In Justification: Five Views (IVP, 2011), Michael Bird presents a “third way” of reading this text. Along with an increasing number of scholars, he suggests that this verse refers to Gentile Christians, who fulfill the requirements of the law by walking according to the Spirit (p. 142; cf. Rom. 8:3-4). Whether such law-obedience constitutes the basis of a future justification (as N.T. Wright argues—mistakenly, in my opinion) or merely its evidence (but see Bill Evans’ comments here), the point is that we do not need to read the phrase “doers of the law” as an empty set, and we don’t need to import artificial categories like hypothetical works-righteousness.
Bird’s position is labeled the “Progressive Reformed” view, to which Michael Horton responds with his own “Traditional Reformed” view.
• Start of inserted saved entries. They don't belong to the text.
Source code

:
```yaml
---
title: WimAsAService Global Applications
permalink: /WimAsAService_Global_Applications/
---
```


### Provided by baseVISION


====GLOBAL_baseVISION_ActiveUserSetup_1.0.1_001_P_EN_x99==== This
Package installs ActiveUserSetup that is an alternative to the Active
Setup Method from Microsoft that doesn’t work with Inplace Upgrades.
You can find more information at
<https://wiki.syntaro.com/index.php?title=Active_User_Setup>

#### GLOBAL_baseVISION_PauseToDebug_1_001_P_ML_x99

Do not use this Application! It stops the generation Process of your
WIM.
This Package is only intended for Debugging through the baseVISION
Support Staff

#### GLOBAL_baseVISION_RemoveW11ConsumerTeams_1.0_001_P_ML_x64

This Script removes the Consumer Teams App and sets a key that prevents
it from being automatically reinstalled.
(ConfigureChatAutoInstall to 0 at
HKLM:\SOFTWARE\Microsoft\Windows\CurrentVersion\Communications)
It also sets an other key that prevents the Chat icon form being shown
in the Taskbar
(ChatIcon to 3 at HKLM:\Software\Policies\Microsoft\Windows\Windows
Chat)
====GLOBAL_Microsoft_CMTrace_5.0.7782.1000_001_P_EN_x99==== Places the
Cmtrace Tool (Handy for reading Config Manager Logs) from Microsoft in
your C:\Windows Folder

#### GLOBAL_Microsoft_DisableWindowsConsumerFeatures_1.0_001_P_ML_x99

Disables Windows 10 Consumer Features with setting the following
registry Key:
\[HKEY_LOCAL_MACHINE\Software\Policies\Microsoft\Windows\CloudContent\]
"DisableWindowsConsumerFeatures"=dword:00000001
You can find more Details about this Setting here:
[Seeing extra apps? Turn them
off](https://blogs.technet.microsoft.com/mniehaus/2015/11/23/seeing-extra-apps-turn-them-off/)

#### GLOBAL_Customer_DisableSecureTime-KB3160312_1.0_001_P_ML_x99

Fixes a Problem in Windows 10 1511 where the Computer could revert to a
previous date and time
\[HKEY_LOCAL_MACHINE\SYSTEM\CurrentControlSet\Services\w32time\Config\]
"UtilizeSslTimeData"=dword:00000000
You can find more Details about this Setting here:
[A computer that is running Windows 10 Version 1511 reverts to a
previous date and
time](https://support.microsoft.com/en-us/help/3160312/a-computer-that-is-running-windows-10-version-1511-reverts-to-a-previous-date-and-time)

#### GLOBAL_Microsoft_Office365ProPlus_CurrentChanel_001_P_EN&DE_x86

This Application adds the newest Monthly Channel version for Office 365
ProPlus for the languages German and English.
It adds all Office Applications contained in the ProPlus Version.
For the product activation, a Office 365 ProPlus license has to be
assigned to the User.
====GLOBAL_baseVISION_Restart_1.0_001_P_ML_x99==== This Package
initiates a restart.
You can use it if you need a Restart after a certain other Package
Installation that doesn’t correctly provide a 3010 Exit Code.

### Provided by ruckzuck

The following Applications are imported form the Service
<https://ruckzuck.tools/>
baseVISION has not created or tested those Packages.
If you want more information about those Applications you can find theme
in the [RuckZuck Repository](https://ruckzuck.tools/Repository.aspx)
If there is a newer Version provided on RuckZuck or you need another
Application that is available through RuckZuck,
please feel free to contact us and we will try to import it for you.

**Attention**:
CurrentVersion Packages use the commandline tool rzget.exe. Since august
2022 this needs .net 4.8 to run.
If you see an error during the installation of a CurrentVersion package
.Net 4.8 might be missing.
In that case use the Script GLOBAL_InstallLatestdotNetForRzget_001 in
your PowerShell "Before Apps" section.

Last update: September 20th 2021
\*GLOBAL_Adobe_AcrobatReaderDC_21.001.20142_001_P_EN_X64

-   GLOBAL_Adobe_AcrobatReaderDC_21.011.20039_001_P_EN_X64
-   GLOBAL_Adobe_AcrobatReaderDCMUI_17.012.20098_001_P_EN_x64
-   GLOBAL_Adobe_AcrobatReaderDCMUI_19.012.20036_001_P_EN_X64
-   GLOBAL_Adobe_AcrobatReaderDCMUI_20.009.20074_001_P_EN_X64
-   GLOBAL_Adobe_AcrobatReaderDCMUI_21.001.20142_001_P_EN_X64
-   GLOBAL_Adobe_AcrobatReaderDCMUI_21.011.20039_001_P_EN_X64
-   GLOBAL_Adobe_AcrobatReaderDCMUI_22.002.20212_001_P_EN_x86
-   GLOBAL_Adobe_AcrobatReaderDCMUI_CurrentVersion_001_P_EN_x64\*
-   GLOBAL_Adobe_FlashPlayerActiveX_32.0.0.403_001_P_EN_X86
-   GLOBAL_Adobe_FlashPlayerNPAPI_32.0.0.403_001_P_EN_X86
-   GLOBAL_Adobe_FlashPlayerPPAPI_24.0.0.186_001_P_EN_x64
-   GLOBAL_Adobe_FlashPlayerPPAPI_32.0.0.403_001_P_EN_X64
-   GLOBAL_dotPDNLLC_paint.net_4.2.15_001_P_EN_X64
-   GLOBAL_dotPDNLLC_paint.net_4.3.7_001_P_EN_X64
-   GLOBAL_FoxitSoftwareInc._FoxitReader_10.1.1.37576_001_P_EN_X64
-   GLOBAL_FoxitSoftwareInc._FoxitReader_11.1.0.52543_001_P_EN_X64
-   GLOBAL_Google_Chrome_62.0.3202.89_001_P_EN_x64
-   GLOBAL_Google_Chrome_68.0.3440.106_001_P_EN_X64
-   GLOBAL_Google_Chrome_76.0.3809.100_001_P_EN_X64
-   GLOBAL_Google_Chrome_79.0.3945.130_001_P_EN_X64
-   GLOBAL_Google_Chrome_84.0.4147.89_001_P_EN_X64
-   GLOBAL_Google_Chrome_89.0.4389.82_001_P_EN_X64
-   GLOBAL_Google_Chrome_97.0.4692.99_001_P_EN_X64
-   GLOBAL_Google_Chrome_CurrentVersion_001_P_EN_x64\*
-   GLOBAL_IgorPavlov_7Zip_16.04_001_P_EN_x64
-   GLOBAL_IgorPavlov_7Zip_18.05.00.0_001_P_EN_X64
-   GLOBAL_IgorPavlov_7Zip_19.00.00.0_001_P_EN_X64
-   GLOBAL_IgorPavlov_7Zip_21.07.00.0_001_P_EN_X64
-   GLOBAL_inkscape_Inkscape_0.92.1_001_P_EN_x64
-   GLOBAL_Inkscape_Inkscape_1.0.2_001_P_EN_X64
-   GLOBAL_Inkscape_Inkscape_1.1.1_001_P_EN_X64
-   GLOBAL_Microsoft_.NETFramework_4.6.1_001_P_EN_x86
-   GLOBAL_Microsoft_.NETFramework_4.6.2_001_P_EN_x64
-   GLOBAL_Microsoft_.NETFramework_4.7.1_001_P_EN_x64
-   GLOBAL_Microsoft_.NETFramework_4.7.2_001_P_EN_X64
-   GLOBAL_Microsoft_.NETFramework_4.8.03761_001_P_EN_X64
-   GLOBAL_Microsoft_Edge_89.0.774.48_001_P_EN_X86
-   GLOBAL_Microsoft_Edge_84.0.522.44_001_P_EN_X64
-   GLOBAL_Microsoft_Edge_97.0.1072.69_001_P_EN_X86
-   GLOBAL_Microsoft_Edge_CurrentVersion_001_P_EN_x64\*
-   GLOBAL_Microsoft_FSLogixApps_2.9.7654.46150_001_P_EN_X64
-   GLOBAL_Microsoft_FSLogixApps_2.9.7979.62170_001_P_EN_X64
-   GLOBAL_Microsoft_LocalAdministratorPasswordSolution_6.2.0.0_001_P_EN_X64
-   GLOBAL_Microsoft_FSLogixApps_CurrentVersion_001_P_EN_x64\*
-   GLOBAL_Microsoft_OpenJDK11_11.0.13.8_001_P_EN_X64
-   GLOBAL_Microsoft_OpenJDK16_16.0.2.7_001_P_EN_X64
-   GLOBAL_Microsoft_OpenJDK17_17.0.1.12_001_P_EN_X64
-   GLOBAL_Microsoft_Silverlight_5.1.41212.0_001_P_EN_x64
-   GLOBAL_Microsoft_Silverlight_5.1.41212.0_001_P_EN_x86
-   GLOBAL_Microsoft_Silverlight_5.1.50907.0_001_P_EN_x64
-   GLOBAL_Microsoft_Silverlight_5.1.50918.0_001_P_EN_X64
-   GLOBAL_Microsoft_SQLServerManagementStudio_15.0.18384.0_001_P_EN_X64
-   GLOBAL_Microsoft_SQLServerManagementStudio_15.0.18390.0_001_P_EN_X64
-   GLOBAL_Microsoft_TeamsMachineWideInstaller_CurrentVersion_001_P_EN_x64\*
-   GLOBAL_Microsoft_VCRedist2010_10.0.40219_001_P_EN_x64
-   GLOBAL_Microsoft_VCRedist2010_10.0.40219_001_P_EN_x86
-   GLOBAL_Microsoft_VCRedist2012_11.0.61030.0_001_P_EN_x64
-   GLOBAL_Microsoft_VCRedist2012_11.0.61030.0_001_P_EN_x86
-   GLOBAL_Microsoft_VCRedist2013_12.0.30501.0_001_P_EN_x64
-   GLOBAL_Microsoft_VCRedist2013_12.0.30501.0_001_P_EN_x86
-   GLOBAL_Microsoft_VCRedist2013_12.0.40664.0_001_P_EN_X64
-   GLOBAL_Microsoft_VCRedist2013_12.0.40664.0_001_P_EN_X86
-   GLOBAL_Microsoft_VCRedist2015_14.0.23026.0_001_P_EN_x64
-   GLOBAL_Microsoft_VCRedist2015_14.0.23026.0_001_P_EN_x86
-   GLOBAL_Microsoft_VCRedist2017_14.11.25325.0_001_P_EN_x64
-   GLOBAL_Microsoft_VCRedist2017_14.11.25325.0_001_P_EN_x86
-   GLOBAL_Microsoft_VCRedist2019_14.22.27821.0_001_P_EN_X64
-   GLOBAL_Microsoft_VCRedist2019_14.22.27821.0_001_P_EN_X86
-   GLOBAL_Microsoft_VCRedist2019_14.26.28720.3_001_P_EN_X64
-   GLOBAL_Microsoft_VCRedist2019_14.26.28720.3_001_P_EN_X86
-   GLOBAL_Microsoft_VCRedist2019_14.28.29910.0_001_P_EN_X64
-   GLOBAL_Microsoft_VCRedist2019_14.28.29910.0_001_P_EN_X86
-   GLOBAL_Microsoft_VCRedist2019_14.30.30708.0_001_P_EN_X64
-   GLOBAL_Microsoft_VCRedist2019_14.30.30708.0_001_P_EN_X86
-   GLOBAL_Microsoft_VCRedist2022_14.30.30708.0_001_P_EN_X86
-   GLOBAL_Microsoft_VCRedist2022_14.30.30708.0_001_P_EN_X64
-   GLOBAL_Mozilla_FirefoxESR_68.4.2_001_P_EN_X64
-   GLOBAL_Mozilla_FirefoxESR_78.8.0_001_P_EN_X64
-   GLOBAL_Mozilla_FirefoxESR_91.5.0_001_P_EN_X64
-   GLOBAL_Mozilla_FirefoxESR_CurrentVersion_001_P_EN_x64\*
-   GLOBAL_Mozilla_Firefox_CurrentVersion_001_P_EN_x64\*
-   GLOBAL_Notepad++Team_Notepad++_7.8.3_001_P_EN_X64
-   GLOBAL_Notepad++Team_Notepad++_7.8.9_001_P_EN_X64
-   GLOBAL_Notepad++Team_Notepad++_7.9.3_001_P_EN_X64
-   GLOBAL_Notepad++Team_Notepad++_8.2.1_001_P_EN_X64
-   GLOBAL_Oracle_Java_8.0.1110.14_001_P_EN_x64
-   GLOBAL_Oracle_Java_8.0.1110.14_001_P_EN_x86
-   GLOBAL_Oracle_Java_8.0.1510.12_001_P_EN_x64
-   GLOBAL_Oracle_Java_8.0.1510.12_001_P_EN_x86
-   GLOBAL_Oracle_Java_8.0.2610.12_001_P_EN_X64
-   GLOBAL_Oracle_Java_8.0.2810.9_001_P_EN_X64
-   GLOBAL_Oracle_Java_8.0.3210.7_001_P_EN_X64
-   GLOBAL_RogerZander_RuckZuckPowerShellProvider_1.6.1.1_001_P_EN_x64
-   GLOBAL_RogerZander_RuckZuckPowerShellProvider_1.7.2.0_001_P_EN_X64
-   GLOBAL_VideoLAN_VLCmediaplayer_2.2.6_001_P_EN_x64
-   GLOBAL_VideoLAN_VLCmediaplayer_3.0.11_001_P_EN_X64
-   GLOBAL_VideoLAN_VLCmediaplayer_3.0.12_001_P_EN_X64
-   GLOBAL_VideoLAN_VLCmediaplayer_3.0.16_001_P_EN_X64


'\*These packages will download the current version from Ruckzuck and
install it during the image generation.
To be sure, Horton agrees with Clark’s reading of Romans 2:13. But Horton admits, “Even so, I’m open to Bird’s interpretation, and his distinction between a judgment according to (kata) works rather than through, much less on account of (dia/ek) works is well attested in classic Reformed treatments” (p. 159). Although Horton does not specify which classic Reformed treatments he has in mind, he is likely referring to Samuel Rutherford, one of the Scottish Commissioners to the Westminster Assembly. In his famous treatise against antinomianism entitled The Spiritual Antichrist, Rutherford writes, “Holy walking is a way to heaven… and Christ maketh a promise of life eternal to him that doth his Commandments.” (2:37-38). In his exegesis of Romans 2, Rutherford argues that works, though not the condition of our justification, are nevertheless required of those who are saved (2:40).
So it turns out that there might be “doers of the law” after all. And I don’t think this confuses law and gospel. Rather, I believe that the proper way of understanding the law/gospel distinction (which Clark rightly argues is Protestant, not merely Lutheran) is not as a distinction between two valid ways of justification—one hypothetical and one actual—but between an invalid way and a valid way. The law was never intended as a means of justification. As Paul himself writes, “For if a law had been given that could give life, then righteousness would indeed be by the law” (Gal. 3:21). The law does indeed promise life, and it gives it to those who obey it (which we can actually do, by the Spirit’s power). But the “life” promised by the law is not forensic justification, but rather the abundant life of blessing for God’s children. This is what Moses meant when he wrote, “The one who does these things shall live by them” (Lev. 18:5).